Lyell: And just another thing too. This goes back to the Delaware case. I didn’t quite realize just how important the Delaware case was until I began looking on websites and discovering that as we talked about at the Clubhouse discussion Greg, and of course, you know this. Instead of Kerr and Tweedy sinking into obscurity because of all the shame they brought on the University of Delaware, among the administrative professionals of which there are around more than 20,000 they were sort of heroes. Why because they had as she and Tweedy put it in that 2017 retrospective again and again we are now educators.

That is, she developed this “curricular model” for college administrators which allowed them to, at least according to her, begin delivering their own curriculum on the administrative side. So, for example, many schools began having, and Lewis & Clark as well, orientation sessions that would last a full semester. That is, you’d have a weekly or bi-weekly or once a month, twice a month and this was fairly regular. I don’t know if they’ve dropped off now, but it’s fairly common. And I wouldn’t put it this way were it not for the fact that Tweedy and Kerr in that essay put it this way themselves.

They don’t talk in that essay about how much this is helping students. What they insist on is how great it is to be educators. So, what this allowed for, it was a foot in the door, and it allowed for administrators to then be taking on or imagining themselves as people who had as much right to be educating students as anybody else on campus. And to this day, I think still have them.

Nico: And that’s Kathleen Kerr and James Tweedy and I think it’s important that we give our listeners because we’re talking about a Delaware program that is at this point what 14 years old. This a program you call the curricular model in which her and Tweedy tried to introduce education I guess as part of their role as administrators. Whatever you want to call it. Let me run through some of what they did, and you can describe the program to me.

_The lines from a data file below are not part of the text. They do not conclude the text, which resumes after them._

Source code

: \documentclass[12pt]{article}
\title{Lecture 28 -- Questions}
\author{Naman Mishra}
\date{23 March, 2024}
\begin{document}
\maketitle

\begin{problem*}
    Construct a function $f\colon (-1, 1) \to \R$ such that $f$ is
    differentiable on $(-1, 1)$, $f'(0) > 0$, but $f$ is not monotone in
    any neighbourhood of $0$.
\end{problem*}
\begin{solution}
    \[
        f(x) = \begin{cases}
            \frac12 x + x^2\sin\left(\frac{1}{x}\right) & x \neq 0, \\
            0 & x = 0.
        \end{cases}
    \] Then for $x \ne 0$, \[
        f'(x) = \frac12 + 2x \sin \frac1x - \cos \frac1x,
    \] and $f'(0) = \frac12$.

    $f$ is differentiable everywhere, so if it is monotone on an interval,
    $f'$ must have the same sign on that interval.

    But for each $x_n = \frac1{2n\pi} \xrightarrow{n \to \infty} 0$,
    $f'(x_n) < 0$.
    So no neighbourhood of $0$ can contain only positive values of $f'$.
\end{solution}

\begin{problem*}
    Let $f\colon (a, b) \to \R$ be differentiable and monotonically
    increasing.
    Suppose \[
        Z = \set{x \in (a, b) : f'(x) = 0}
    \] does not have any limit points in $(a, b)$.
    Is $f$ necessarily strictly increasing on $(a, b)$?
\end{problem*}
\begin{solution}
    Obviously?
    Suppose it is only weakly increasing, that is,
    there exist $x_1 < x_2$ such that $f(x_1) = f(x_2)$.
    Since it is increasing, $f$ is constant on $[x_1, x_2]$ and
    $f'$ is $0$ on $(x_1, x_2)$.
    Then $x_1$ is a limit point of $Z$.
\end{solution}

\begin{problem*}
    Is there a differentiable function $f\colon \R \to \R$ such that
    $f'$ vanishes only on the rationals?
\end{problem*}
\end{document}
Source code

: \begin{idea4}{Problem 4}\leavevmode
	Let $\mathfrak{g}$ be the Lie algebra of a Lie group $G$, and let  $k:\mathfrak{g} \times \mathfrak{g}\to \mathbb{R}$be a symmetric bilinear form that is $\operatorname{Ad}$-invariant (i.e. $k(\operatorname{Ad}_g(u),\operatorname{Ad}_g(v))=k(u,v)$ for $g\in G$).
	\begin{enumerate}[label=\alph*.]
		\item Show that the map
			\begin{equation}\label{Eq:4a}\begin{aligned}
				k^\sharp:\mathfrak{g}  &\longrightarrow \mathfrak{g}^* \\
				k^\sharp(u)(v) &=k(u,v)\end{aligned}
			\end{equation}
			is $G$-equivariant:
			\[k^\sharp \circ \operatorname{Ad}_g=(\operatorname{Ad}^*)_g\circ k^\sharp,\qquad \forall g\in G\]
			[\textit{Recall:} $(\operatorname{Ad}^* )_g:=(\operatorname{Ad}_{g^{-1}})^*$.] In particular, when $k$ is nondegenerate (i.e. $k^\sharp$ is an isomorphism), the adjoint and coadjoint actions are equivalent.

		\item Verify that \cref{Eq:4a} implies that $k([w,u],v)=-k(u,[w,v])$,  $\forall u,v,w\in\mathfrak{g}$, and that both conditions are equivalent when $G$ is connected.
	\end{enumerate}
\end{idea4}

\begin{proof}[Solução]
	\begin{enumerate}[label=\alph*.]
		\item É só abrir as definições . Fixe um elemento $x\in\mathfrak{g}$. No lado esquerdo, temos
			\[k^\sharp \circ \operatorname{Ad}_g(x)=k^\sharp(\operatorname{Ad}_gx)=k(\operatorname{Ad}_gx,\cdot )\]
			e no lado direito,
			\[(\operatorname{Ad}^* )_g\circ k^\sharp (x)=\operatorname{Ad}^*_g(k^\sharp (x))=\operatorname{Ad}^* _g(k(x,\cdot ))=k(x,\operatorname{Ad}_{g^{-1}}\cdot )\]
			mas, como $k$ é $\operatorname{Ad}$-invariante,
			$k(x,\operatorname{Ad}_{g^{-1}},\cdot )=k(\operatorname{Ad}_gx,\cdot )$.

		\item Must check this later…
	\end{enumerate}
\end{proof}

As part of this program students were questioned by their RAs about their political views on controversial topics. They were asked about their sexual identities and whether they would date people from different ethnic groups. One program required students to stuff marshmallows in their mouths rendering them speechless in proportion to their lack of privilege. The more privilege the fewer marshmallows and therefore the easier it was to speak. Groups of students were asked to list on posters the stereotypical characteristics associated with Blacks, Hispanics, Asians and Jews, thus exciting animosities while extensively ameliorating them.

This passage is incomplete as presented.